Hi all, Looking for advice on building a block bike garage. I need to build something that will fit the 1098 in and am limited for size. I have a wooden shed approx 6ft x 4ft x 6ft at the minute and need to replace it using a similar footprint. Looking for advice on which blocks to use etc and would there be planning permission issues? I plan to lay a concrete base and build up from there. Maybe put some of the block glass windows in etc. Has anyone built such? Thanks Phil
Not sure about planning but i think that if the structure is 1 mtr away from boundaries no planning involved, if it is built from concrete block single skin you will have to either render or damproof the the exterior or you will get damp migration on the inside, if you run power to shed armoured cable with protection at the feed end and a dis box in the shed. This will probably raise more questions and corrections but happy building.

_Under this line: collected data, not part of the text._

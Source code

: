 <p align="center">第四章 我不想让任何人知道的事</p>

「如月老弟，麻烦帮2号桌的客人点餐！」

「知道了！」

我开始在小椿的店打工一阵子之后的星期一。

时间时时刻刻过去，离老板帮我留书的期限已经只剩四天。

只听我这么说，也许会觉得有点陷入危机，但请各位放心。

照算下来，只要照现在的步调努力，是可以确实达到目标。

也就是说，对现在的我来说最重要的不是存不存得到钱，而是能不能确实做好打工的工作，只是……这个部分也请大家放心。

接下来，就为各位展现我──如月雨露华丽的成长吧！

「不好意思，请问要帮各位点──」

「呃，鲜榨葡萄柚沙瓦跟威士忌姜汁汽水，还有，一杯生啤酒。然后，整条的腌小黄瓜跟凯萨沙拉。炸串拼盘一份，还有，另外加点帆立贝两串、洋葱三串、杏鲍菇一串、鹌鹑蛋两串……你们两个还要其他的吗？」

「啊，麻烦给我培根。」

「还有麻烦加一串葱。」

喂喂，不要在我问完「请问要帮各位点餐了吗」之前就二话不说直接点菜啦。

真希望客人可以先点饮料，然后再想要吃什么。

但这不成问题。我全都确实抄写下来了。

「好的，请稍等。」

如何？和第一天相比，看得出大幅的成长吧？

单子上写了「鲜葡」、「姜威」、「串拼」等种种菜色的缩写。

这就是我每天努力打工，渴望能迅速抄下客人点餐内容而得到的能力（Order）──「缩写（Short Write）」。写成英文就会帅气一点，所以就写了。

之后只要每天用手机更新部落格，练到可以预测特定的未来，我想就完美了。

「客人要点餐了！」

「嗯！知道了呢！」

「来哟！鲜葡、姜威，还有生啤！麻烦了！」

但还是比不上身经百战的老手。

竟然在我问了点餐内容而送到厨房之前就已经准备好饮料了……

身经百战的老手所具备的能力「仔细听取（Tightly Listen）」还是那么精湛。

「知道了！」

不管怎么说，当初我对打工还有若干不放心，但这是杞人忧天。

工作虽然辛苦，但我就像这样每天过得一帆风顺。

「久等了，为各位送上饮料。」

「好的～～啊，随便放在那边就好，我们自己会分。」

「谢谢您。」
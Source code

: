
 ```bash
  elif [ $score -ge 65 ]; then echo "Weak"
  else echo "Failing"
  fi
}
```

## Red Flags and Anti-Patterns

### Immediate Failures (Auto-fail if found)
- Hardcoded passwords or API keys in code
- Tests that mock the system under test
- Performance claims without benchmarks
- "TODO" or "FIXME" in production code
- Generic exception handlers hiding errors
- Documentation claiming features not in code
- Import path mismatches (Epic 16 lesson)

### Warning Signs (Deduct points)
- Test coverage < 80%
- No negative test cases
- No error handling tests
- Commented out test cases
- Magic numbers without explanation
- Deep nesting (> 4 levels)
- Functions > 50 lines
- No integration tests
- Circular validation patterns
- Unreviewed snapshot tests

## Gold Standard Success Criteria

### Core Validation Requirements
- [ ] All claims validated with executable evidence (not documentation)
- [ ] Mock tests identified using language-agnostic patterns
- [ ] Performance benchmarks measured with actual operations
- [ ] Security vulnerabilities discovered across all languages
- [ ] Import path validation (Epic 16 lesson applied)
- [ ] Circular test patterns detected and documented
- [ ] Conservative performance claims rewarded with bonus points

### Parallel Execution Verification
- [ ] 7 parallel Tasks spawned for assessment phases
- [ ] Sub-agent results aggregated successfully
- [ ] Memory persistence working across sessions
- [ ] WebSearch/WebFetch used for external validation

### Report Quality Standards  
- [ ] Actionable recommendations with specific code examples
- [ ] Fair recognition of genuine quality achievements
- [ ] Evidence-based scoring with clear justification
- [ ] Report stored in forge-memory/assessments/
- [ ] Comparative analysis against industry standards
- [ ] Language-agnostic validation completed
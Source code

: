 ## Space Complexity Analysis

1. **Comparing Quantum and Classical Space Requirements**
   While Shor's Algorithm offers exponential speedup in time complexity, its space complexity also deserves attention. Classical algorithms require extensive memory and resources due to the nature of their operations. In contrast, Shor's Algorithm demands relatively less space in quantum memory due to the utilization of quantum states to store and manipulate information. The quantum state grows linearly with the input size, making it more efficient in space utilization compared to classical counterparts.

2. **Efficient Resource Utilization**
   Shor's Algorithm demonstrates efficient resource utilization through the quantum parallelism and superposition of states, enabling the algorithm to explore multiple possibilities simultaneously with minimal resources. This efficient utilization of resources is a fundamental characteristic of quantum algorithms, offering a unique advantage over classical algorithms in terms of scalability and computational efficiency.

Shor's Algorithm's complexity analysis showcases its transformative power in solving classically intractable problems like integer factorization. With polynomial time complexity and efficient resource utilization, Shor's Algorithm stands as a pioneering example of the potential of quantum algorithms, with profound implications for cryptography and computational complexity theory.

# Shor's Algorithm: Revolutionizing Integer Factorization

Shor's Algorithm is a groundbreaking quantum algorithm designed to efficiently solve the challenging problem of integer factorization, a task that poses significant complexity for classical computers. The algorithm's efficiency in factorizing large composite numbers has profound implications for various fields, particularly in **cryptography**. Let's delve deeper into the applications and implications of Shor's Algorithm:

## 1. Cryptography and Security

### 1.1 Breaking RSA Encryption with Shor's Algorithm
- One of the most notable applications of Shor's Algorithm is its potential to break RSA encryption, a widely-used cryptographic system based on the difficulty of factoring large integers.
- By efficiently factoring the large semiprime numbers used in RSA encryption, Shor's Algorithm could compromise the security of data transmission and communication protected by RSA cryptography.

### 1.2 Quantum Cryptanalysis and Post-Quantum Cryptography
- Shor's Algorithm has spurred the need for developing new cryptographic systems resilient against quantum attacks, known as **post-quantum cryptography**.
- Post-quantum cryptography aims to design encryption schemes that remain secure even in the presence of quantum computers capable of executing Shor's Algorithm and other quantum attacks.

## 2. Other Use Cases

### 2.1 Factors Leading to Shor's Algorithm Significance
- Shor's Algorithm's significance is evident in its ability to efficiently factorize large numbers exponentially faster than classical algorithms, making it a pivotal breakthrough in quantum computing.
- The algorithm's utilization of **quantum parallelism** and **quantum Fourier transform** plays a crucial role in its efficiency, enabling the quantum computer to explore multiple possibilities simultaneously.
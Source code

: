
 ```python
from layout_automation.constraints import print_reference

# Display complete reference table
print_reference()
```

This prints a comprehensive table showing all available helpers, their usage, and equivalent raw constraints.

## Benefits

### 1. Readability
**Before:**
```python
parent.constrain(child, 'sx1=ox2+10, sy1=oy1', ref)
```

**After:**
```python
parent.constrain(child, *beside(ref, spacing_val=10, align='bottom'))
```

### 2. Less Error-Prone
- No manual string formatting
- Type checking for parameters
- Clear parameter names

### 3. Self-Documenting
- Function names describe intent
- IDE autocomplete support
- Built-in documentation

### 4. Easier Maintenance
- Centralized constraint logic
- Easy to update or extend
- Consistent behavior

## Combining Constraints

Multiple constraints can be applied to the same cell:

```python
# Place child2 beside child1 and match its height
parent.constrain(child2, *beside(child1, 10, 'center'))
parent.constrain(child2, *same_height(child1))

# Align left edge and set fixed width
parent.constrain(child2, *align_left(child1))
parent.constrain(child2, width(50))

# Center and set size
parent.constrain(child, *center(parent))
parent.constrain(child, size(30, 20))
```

Thanks catweazle. I am just trying to keep it as simple as possible really. I don't need power in there. I already have the reinforced steel door etc. Which building blocks should I be using? I am planning to paint the exterior and could easily use weatherproofing paint etc.
I know in Scotland u need permission if its a permanent structure ie not a wooden shed , depends if anyone complains really
You will need planning permission for a brick or block shed. I did at least when I was thinking of building one in the garden a few years back. Went for one of these on the end with add in wooden floor... Trimetals 6ft x 9ft (1.83m x 2.65m) Titan 960 Pent Shed – Next Day Delivery Trimetals 6ft x 9ft (1.83m x 2.65m) Titan 960 Pent Shed cheaper, secure, and was up in a day... I also added additional locks to mine...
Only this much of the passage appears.